§ **Supplied material**
§ §
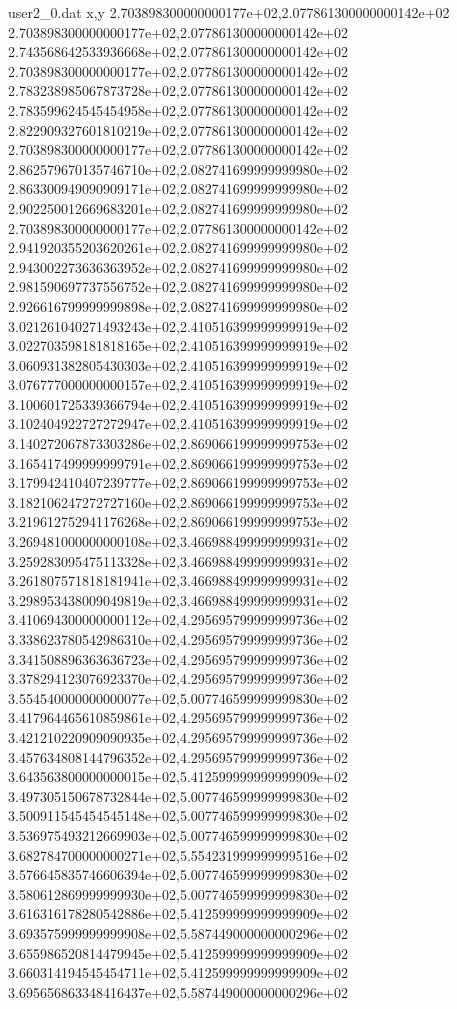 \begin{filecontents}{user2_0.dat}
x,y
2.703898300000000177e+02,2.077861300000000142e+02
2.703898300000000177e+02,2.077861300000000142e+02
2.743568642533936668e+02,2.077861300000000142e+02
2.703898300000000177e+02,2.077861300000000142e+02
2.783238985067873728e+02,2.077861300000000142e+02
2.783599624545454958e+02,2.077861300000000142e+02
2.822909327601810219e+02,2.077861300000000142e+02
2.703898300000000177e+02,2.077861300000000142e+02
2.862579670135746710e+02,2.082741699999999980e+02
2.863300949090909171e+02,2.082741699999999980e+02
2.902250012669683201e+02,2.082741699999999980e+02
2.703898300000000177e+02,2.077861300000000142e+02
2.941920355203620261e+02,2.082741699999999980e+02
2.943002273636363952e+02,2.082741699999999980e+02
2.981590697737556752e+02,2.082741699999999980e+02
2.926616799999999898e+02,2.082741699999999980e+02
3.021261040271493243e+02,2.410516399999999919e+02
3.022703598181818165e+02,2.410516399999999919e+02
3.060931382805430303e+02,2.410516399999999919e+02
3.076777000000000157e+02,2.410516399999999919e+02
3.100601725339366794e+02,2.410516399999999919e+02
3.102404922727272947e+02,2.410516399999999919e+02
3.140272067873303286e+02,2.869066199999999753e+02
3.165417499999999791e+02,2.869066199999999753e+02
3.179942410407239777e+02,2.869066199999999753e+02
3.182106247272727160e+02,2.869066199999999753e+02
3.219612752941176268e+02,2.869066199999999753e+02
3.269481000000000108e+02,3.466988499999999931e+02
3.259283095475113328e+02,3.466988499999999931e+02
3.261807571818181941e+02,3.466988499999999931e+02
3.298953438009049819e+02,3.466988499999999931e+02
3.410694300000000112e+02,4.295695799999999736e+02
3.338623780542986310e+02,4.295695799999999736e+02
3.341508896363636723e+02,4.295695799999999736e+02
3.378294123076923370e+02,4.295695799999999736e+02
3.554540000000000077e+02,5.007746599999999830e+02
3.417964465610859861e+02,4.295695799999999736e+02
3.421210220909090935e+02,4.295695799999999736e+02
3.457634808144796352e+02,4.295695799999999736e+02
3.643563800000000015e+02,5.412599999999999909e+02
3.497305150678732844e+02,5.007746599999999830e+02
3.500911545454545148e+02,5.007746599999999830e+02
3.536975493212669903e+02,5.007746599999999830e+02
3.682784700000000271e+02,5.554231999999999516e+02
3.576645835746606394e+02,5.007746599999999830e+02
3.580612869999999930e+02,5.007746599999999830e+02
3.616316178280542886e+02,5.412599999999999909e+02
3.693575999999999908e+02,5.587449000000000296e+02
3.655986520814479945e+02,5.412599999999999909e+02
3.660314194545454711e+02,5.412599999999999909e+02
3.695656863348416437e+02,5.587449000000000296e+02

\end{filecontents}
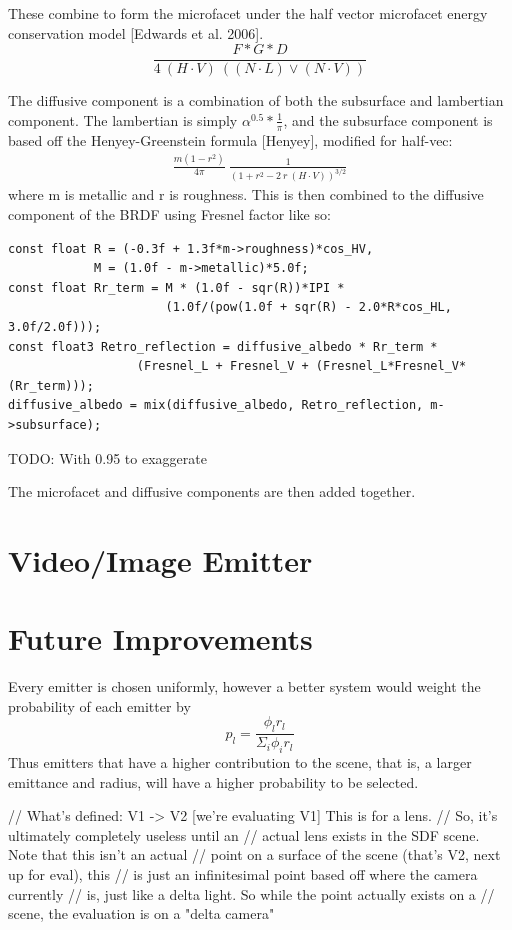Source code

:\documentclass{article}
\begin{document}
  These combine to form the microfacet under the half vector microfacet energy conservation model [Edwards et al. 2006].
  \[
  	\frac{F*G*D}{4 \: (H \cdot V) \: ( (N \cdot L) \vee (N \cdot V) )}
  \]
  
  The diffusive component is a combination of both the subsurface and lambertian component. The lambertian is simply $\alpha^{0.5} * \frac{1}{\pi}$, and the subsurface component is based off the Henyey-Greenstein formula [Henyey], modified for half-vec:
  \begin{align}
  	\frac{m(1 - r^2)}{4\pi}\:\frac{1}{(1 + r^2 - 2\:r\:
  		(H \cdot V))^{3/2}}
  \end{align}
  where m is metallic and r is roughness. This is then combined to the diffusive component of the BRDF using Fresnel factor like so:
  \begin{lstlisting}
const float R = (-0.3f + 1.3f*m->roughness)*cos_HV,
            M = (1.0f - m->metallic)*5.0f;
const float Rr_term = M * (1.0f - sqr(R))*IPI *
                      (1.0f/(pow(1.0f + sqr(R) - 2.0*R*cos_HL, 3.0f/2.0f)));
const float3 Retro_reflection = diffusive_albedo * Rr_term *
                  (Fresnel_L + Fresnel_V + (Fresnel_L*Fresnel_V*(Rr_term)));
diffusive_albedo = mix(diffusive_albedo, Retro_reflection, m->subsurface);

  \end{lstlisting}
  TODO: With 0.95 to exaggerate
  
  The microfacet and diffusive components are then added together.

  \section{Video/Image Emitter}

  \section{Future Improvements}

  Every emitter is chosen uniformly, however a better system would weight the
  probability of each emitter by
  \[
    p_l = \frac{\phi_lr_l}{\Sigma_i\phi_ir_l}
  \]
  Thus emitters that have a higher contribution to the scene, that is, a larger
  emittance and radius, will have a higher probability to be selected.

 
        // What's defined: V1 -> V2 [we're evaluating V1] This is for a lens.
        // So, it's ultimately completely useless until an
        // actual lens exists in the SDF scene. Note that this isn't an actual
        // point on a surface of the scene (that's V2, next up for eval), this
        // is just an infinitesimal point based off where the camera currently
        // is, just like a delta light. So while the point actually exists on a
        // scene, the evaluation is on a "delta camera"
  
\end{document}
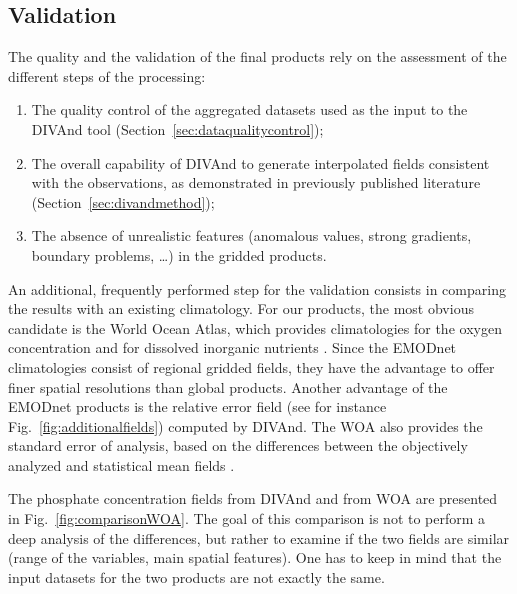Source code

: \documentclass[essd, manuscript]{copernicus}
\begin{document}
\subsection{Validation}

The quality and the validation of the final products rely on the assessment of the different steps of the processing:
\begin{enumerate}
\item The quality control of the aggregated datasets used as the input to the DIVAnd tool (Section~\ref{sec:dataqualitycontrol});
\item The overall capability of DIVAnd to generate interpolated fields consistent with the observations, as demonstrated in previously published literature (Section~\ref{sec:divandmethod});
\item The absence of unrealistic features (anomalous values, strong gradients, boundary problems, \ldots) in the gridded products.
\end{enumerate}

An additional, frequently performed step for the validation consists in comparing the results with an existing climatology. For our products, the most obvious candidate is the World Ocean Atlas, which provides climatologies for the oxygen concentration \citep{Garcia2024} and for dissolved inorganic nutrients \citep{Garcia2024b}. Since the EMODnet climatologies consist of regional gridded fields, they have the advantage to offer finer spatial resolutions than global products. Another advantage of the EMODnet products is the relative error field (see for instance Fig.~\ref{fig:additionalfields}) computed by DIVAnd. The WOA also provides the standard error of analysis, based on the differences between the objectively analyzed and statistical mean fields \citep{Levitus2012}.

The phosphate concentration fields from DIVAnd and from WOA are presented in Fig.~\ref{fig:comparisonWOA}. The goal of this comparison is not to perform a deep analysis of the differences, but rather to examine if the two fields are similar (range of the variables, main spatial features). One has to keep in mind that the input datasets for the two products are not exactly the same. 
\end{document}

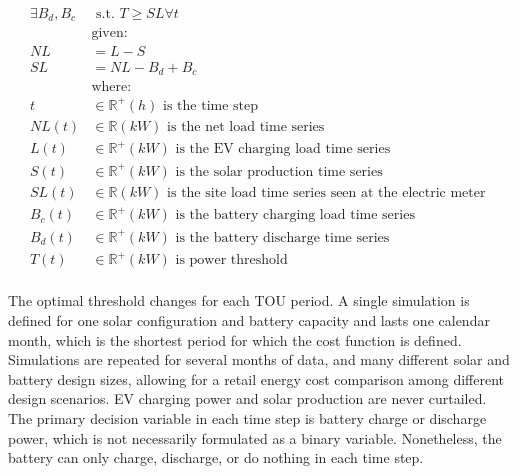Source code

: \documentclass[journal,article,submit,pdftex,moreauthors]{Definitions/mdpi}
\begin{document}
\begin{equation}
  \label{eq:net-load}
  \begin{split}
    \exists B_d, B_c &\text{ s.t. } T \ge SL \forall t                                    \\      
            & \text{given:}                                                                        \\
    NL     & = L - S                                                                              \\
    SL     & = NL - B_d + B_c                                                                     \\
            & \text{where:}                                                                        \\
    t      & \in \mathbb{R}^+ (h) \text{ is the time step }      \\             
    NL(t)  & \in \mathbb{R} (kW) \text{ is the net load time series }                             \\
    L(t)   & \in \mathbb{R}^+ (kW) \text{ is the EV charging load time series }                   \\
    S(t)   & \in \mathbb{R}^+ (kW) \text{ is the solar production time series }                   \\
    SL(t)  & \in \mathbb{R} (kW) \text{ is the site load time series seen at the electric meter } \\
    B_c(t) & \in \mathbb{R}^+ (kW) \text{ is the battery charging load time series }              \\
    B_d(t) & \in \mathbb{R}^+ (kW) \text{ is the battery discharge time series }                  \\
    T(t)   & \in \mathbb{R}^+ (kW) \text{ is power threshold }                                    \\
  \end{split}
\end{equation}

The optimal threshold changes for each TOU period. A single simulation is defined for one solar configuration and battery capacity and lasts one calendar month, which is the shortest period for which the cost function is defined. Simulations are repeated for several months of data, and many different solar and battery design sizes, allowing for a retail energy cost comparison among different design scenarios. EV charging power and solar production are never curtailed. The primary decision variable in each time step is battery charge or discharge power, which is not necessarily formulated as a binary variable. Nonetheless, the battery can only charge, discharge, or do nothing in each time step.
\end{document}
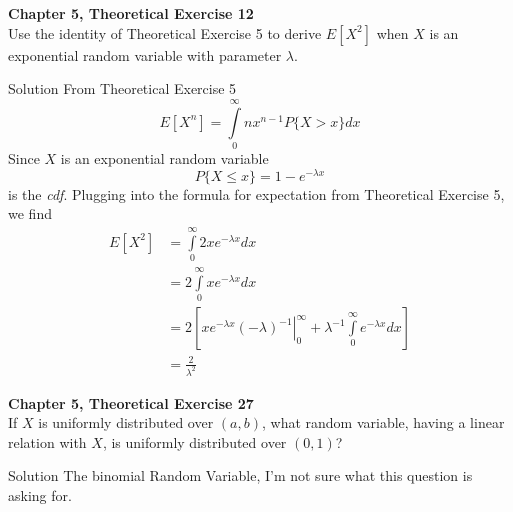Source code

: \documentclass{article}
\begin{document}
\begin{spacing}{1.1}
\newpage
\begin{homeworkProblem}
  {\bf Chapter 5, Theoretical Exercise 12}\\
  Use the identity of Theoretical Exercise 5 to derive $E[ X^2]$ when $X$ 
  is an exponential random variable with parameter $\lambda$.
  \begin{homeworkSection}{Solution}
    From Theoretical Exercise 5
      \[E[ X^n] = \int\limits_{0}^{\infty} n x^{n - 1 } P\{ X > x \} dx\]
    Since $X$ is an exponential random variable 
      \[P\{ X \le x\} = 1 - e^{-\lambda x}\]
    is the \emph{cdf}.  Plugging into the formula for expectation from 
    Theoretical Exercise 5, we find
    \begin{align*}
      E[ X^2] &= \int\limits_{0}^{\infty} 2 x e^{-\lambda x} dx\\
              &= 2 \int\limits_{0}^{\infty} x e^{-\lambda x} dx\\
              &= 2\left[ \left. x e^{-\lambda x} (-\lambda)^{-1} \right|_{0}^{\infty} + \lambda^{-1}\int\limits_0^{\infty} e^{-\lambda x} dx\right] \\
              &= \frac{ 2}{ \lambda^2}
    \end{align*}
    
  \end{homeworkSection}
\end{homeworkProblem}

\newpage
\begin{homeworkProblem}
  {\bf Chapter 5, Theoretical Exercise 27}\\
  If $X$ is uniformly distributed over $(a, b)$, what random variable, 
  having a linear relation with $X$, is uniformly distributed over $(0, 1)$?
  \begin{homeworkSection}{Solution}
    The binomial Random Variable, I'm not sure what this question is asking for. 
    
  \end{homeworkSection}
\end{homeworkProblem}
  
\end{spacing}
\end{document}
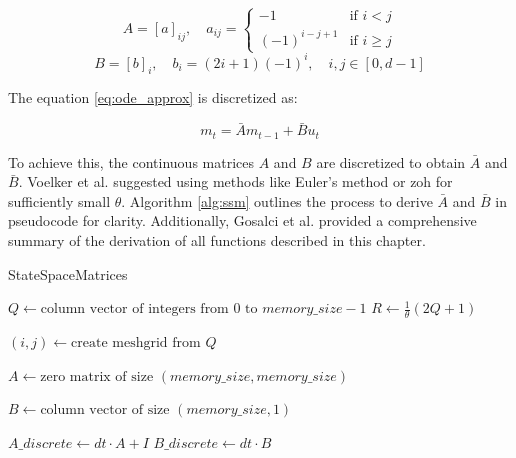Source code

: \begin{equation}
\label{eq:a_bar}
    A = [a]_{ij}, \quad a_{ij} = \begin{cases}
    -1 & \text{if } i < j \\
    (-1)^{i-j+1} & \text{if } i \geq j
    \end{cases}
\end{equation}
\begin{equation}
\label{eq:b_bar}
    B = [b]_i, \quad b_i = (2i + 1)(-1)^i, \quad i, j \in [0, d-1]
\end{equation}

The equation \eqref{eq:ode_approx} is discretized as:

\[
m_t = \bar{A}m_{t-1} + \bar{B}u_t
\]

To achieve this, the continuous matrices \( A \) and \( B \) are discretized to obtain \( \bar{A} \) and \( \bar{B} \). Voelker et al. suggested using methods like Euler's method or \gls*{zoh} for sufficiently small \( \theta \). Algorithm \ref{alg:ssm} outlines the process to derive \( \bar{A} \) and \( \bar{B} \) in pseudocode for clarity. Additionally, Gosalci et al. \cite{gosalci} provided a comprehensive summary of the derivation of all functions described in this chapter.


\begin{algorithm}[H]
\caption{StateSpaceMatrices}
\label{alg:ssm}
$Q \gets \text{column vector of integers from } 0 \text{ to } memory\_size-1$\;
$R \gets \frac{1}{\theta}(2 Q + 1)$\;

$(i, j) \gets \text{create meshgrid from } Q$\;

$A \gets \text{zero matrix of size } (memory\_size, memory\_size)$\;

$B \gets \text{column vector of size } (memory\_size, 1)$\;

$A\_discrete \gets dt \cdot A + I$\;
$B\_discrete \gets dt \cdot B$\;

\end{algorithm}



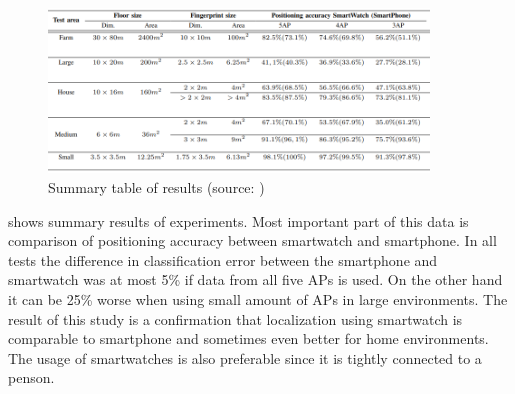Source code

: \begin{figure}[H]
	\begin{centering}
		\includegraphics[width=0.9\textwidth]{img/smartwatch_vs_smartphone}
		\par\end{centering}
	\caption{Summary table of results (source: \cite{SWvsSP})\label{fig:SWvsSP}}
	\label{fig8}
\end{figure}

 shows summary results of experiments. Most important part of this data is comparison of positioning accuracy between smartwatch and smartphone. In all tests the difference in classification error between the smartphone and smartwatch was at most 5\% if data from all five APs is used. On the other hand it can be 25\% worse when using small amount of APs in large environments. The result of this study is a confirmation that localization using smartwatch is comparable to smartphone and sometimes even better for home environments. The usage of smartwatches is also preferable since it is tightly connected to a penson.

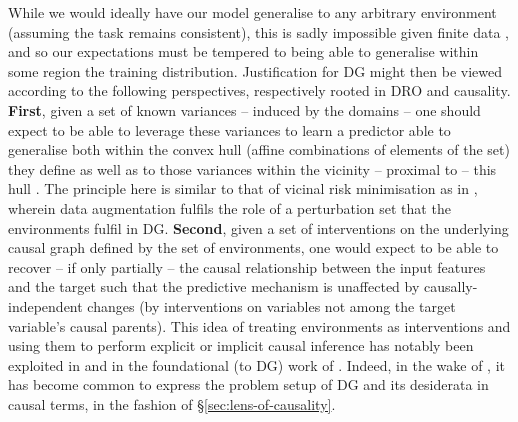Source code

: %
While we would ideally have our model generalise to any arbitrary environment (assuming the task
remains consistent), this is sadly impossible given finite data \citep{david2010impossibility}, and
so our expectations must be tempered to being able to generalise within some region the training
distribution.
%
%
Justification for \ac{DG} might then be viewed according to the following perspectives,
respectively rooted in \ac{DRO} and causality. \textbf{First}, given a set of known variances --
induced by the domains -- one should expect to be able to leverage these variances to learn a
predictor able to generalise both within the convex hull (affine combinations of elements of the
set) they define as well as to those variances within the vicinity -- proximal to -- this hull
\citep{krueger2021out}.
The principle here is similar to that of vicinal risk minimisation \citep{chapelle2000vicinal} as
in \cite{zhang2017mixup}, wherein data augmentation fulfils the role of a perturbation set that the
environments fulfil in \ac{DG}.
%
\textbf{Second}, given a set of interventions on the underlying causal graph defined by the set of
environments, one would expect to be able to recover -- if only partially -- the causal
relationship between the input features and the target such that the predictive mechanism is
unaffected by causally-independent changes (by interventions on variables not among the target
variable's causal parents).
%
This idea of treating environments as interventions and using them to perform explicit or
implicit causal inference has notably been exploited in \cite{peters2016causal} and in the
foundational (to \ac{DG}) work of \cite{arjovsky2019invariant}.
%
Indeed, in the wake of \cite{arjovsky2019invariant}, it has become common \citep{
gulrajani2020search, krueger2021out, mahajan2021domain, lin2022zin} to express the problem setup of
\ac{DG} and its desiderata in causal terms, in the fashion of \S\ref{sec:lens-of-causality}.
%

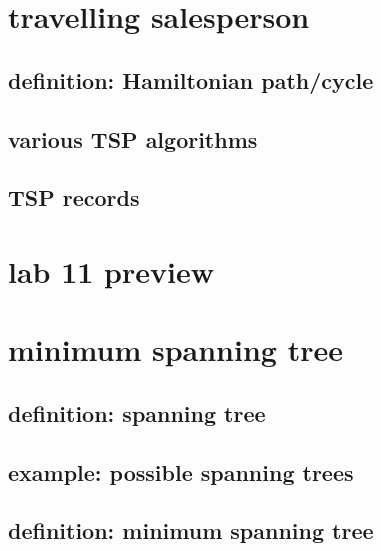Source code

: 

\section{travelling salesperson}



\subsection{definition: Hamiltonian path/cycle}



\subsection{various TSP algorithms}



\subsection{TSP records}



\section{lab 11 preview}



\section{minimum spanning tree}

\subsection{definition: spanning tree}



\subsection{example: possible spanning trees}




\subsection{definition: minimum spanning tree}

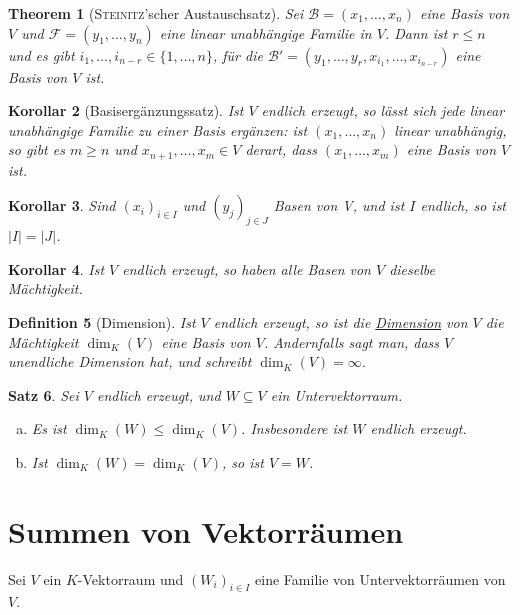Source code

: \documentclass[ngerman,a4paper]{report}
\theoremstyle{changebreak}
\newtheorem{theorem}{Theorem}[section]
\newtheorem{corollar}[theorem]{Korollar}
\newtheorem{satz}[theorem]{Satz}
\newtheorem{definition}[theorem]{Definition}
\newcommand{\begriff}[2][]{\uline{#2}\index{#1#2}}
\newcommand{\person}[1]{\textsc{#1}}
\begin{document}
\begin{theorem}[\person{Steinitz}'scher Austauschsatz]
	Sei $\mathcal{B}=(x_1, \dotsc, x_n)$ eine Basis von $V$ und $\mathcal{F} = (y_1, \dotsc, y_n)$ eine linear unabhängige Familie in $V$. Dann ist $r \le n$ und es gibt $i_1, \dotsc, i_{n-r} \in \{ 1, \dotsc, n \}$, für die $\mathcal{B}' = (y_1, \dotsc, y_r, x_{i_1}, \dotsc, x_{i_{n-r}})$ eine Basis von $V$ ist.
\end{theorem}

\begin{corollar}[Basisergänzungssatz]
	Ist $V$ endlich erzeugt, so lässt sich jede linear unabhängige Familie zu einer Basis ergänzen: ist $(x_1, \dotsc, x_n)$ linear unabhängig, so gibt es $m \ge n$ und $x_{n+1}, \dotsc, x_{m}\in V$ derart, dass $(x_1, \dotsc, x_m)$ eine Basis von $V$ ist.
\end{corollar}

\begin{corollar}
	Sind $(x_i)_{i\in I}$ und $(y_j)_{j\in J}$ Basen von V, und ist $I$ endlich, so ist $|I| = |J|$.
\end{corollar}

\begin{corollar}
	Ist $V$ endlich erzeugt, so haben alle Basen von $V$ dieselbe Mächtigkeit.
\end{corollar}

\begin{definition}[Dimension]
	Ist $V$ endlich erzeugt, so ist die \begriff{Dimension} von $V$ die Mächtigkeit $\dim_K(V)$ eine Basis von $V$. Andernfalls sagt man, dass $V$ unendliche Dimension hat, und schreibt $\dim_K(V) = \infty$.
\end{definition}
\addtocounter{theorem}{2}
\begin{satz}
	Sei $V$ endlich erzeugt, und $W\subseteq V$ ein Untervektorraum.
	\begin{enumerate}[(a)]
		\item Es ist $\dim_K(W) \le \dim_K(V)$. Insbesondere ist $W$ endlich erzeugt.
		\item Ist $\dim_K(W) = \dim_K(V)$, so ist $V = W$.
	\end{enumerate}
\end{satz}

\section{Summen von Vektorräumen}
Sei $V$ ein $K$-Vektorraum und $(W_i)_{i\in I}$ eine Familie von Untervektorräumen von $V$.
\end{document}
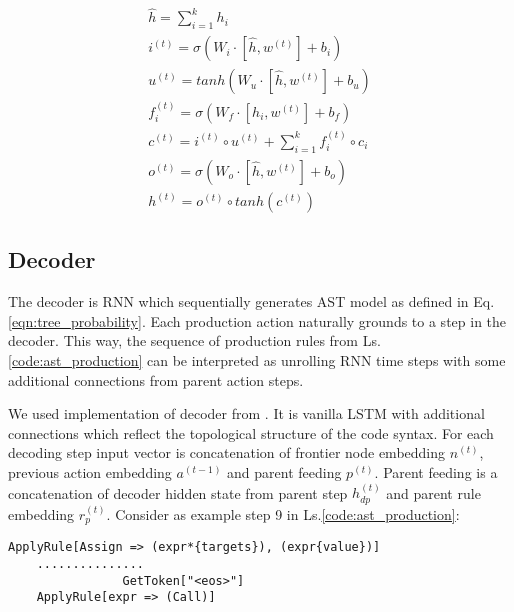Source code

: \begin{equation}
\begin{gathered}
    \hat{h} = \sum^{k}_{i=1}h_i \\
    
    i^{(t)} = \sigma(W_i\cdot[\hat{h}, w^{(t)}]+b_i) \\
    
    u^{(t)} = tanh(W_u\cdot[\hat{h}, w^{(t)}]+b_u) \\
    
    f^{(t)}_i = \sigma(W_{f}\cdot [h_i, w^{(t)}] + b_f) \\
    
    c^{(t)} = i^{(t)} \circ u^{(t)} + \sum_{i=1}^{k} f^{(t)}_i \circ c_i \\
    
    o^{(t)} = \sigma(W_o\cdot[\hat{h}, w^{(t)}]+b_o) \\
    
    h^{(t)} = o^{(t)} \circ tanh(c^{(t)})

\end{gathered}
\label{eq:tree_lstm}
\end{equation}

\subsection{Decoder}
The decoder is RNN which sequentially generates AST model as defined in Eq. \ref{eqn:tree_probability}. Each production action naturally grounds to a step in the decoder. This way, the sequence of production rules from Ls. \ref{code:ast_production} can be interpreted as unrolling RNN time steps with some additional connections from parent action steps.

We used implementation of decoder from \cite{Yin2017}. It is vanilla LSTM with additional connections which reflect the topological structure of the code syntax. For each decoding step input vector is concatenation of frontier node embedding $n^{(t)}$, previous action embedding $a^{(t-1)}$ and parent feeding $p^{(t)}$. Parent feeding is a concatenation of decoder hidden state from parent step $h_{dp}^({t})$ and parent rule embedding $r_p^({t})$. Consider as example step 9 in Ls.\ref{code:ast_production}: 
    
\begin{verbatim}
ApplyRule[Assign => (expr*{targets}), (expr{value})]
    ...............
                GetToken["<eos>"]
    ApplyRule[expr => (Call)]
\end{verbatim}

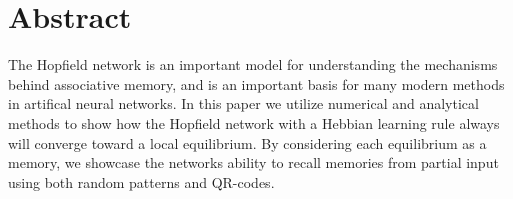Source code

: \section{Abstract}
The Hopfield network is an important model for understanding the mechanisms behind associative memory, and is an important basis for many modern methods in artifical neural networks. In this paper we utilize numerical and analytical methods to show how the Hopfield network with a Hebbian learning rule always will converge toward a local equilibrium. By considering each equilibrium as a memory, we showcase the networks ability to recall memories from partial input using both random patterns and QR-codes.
§ §
§ **About this exercise**
From the material above, please return each line containing "given".

§ **Answer box**
            & \text{given:}                                                                        \\
remains consistent), this is sadly impossible given finite data \citep{david2010impossibility}, and
respectively rooted in \ac{DRO} and causality. \textbf{First}, given a set of known variances --
\textbf{Second}, given a set of interventions on the underlying causal graph defined by the set of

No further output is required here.